[Collected data]
# # #

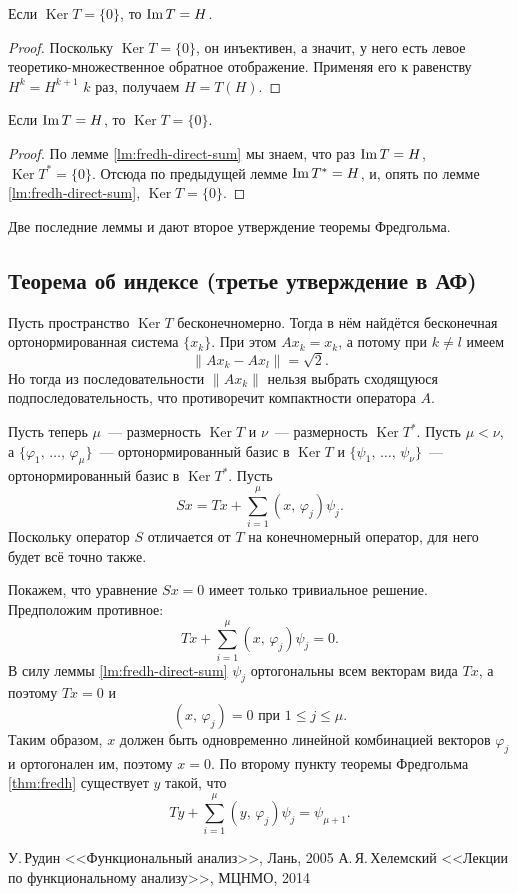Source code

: \documentclass{notes}
\DeclareMathOperator{\Ker}{Ker}
\begin{document}
	\begin{lm}
		Если $\Ker T = \{0\}$, то $\operatorname{Im} T = H$.
		\begin{proof}
			Поскольку $\Ker T = \{0\}$, он инъективен, а значит, у него есть левое теоретико-множественное обратное отображение. Применяя его к равенству $H^k = H^{k + 1}$ $k$ раз, получаем $H = T(H)$.
		\end{proof}
	\end{lm}
 
	\begin{lm}
		Если $\operatorname{Im} T = H$, то $\Ker T = \{0\}$.
		\begin{proof}
			По лемме \ref{lm:fredh-direct-sum} мы знаем, что раз $\operatorname{Im} T = H$, $\Ker T^* = \{0\}$. Отсюда по предыдущей лемме $\operatorname{Im} T^* = H$, и, опять по лемме \ref{lm:fredh-direct-sum}, $\Ker T = \{0\}$.
		\end{proof}
	\end{lm}

	Две последние леммы и дают второе утверждение теоремы Фредгольма.

\subsection{Теорема об индексе (третье утверждение в АФ)}

	Пусть пространство $\Ker T$ бесконечномерно. Тогда в нём найдётся бесконечная ортонормированная система $\{x_k\}$. При этом $Ax_k = x_k$, а потому при $k \neq l$ имеем
	\[
		\|Ax_k - Ax_l\| = \sqrt{2}.
	\]
	Но тогда из последовательности $\|Ax_k\|$ нельзя выбрать сходящуюся подпоследовательность, что противоречит компактности оператора $A$.

	Пусть теперь $\mu$~--- размерность $\Ker T$ и $\nu$~--- размерность $\Ker T^*$. Пусть $\mu < \nu$, а $\{\varphi_1, \, \ldots, \, \varphi_{\mu}\}$~--- ортонормированный базис в $\Ker T$ и $\{\psi_1, \, \ldots, \, \psi_{\nu}\}$~--- ортонормированный базис в $\Ker T^*$. Пусть
	\[
		Sx = Tx + \sum\limits_{i = 1}^{\mu} (x, \, \varphi_j) \psi_j.
	\]
	Поскольку оператор $S$ отличается от $T$ на конечномерный оператор, для него будет всё точно также. 

	Покажем, что уравнение $Sx = 0$ имеет только тривиальное решение. Предположим противное:
	\[
		Tx + \sum\limits_{i = 1}^{\mu} (x, \, \varphi_j) \psi_j = 0.
	\] 
	В силу леммы \ref{lm:fredh-direct-sum} $\psi_j$ ортогональны всем векторам вида $Tx$, а поэтому $Tx = 0$ и 
	\[
		(x, \, \varphi_j) = 0 \text{ при } 1 \leqslant j \leqslant \mu.
	\]
	Таким образом, $x$ должен быть одновременно линейной комбинацией векторов $\varphi_j$ и ортогонален им, поэтому $x = 0$. По второму пункту теоремы Фредгольма \ref{thm:fredh} существует $y$ такой, что
	\[
		Ty + \sum\limits_{i = 1}^{\mu} (y,\, \varphi_j) \psi_j = \psi_{\mu + 1}.
	\]

	






\begin{thebibliography}{}

 У.$\,$Рудин <<Функциональный анализ>>, Лань, 2005
 А.$\,$Я.$\,$Хелемский <<Лекции по функциональному анализу>>, МЦНМО, 2014

\end{thebibliography}{}
\end{document}
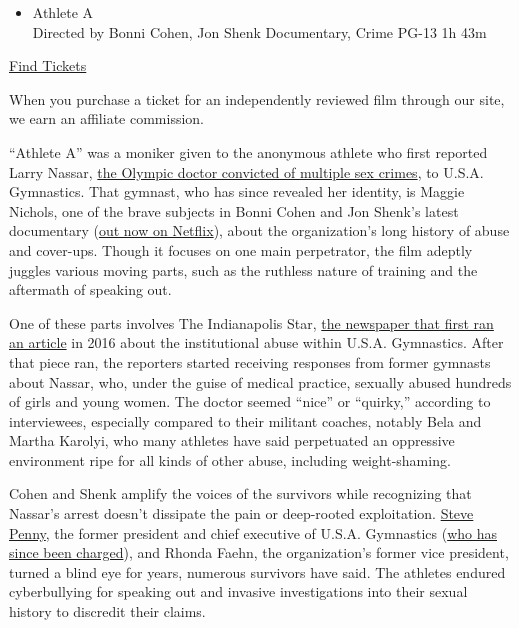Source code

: \begin{itemize}
\tightlist
\item
  Athlete A\\
  Directed by Bonni Cohen, Jon Shenk Documentary, Crime PG-13 1h 43m
\end{itemize}

\href{https://www.imdb.com/showtimes/title/tt11905462?ref_=ref_ext_NYT}{Find
Tickets}

When you purchase a ticket for an independently reviewed film through
our site, we earn an affiliate commission.

``Athlete A'' was a moniker given to the anonymous athlete who first
reported Larry Nassar,
\href{https://www.nytimes.com/2018/01/25/sports/larry-nassar-gymnastics-abuse.html}{the
Olympic doctor convicted of multiple sex crimes}, to U.S.A. Gymnastics.
That gymnast, who has since revealed her identity, is Maggie Nichols,
one of the brave subjects in Bonni Cohen and Jon Shenk's latest
documentary (\href{https://www.netflix.com/title/81034185}{out now on
Netflix}), about the organization's long history of abuse and cover-ups.
Though it focuses on one main perpetrator, the film adeptly juggles
various moving parts, such as the ruthless nature of training and the
aftermath of speaking out.

One of these parts involves The Indianapolis Star,
\href{https://www.indystar.com/story/news/investigations/2016/08/04/usa-gymnastics-sex-abuse-protected-coaches/85829732/}{the
newspaper that first ran an article} in 2016 about the institutional
abuse within U.S.A. Gymnastics. After that piece ran, the reporters
started receiving responses from former gymnasts about Nassar, who,
under the guise of medical practice, sexually abused hundreds of girls
and young women. The doctor seemed ``nice'' or ``quirky,'' according to
interviewees, especially compared to their militant coaches, notably
Bela and Martha Karolyi, who many athletes have said perpetuated an
oppressive environment ripe for all kinds of other abuse, including
weight-shaming.

Cohen and Shenk amplify the voices of the survivors while recognizing
that Nassar's arrest doesn't dissipate the pain or deep-rooted
exploitation.
\href{https://www.nytimes.com/2018/10/18/sports/steve-penny-gymnastics-arrest-tampering.html}{Steve
Penny}, the former president and chief executive of U.S.A. Gymnastics
(\href{https://www.nytimes.com/2018/10/18/sports/steve-penny-usa-gymnastics-fbi.html}{who
has since been charged}), and Rhonda Faehn, the organization's former
vice president, turned a blind eye for years, numerous survivors have
said. The athletes endured cyberbullying for speaking out and invasive
investigations into their sexual history to discredit their claims.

# # #

[Aim of the exercise]: Copy each entry exactly as written. Pictures do not belong in the copy.

[Exercise output]:
Source code

: \documentclass{notes}
\DeclareMathOperator{\Ker}{Ker}
\begin{document}
	\begin{lm}
		Если $\Ker T = \{0\}$, то $\operatorname{Im} T = H$.
		\begin{proof}
			Поскольку $\Ker T = \{0\}$, он инъективен, а значит, у него есть левое теоретико-множественное обратное отображение. Применяя его к равенству $H^k = H^{k + 1}$ $k$ раз, получаем $H = T(H)$.
		\end{proof}
	\end{lm}
 
	\begin{lm}
		Если $\operatorname{Im} T = H$, то $\Ker T = \{0\}$.
		\begin{proof}
			По лемме \ref{lm:fredh-direct-sum} мы знаем, что раз $\operatorname{Im} T = H$, $\Ker T^* = \{0\}$. Отсюда по предыдущей лемме $\operatorname{Im} T^* = H$, и, опять по лемме \ref{lm:fredh-direct-sum}, $\Ker T = \{0\}$.
		\end{proof}
	\end{lm}

	Две последние леммы и дают второе утверждение теоремы Фредгольма.

\subsection{Теорема об индексе (третье утверждение в АФ)}

	Пусть пространство $\Ker T$ бесконечномерно. Тогда в нём найдётся бесконечная ортонормированная система $\{x_k\}$. При этом $Ax_k = x_k$, а потому при $k \neq l$ имеем
	\[
		\|Ax_k - Ax_l\| = \sqrt{2}.
	\]
	Но тогда из последовательности $\|Ax_k\|$ нельзя выбрать сходящуюся подпоследовательность, что противоречит компактности оператора $A$.

	Пусть теперь $\mu$~--- размерность $\Ker T$ и $\nu$~--- размерность $\Ker T^*$. Пусть $\mu < \nu$, а $\{\varphi_1, \, \ldots, \, \varphi_{\mu}\}$~--- ортонормированный базис в $\Ker T$ и $\{\psi_1, \, \ldots, \, \psi_{\nu}\}$~--- ортонормированный базис в $\Ker T^*$. Пусть
	\[
		Sx = Tx + \sum\limits_{i = 1}^{\mu} (x, \, \varphi_j) \psi_j.
	\]
	Поскольку оператор $S$ отличается от $T$ на конечномерный оператор, для него будет всё точно также. 

	Покажем, что уравнение $Sx = 0$ имеет только тривиальное решение. Предположим противное:
	\[
		Tx + \sum\limits_{i = 1}^{\mu} (x, \, \varphi_j) \psi_j = 0.
	\] 
	В силу леммы \ref{lm:fredh-direct-sum} $\psi_j$ ортогональны всем векторам вида $Tx$, а поэтому $Tx = 0$ и 
	\[
		(x, \, \varphi_j) = 0 \text{ при } 1 \leqslant j \leqslant \mu.
	\]
	Таким образом, $x$ должен быть одновременно линейной комбинацией векторов $\varphi_j$ и ортогонален им, поэтому $x = 0$. По второму пункту теоремы Фредгольма \ref{thm:fredh} существует $y$ такой, что
	\[
		Ty + \sum\limits_{i = 1}^{\mu} (y,\, \varphi_j) \psi_j = \psi_{\mu + 1}.
	\]

	






\begin{thebibliography}{}

 У.$\,$Рудин <<Функциональный анализ>>, Лань, 2005
 А.$\,$Я.$\,$Хелемский <<Лекции по функциональному анализу>>, МЦНМО, 2014

\end{thebibliography}{}
\end{document}
Source code

: \begin{itemize}
\tightlist
\item
  Athlete A\\
  Directed by Bonni Cohen, Jon Shenk Documentary, Crime PG-13 1h 43m
\end{itemize}

\href{https://www.imdb.com/showtimes/title/tt11905462?ref_=ref_ext_NYT}{Find
Tickets}

When you purchase a ticket for an independently reviewed film through
our site, we earn an affiliate commission.

``Athlete A'' was a moniker given to the anonymous athlete who first
reported Larry Nassar,
\href{https://www.nytimes.com/2018/01/25/sports/larry-nassar-gymnastics-abuse.html}{the
Olympic doctor convicted of multiple sex crimes}, to U.S.A. Gymnastics.
That gymnast, who has since revealed her identity, is Maggie Nichols,
one of the brave subjects in Bonni Cohen and Jon Shenk's latest
documentary (\href{https://www.netflix.com/title/81034185}{out now on
Netflix}), about the organization's long history of abuse and cover-ups.
Though it focuses on one main perpetrator, the film adeptly juggles
various moving parts, such as the ruthless nature of training and the
aftermath of speaking out.

One of these parts involves The Indianapolis Star,
\href{https://www.indystar.com/story/news/investigations/2016/08/04/usa-gymnastics-sex-abuse-protected-coaches/85829732/}{the
newspaper that first ran an article} in 2016 about the institutional
abuse within U.S.A. Gymnastics. After that piece ran, the reporters
started receiving responses from former gymnasts about Nassar, who,
under the guise of medical practice, sexually abused hundreds of girls
and young women. The doctor seemed ``nice'' or ``quirky,'' according to
interviewees, especially compared to their militant coaches, notably
Bela and Martha Karolyi, who many athletes have said perpetuated an
oppressive environment ripe for all kinds of other abuse, including
weight-shaming.

Cohen and Shenk amplify the voices of the survivors while recognizing
that Nassar's arrest doesn't dissipate the pain or deep-rooted
exploitation.
\href{https://www.nytimes.com/2018/10/18/sports/steve-penny-gymnastics-arrest-tampering.html}{Steve
Penny}, the former president and chief executive of U.S.A. Gymnastics
(\href{https://www.nytimes.com/2018/10/18/sports/steve-penny-usa-gymnastics-fbi.html}{who
has since been charged}), and Rhonda Faehn, the organization's former
vice president, turned a blind eye for years, numerous survivors have
said. The athletes endured cyberbullying for speaking out and invasive
investigations into their sexual history to discredit their claims.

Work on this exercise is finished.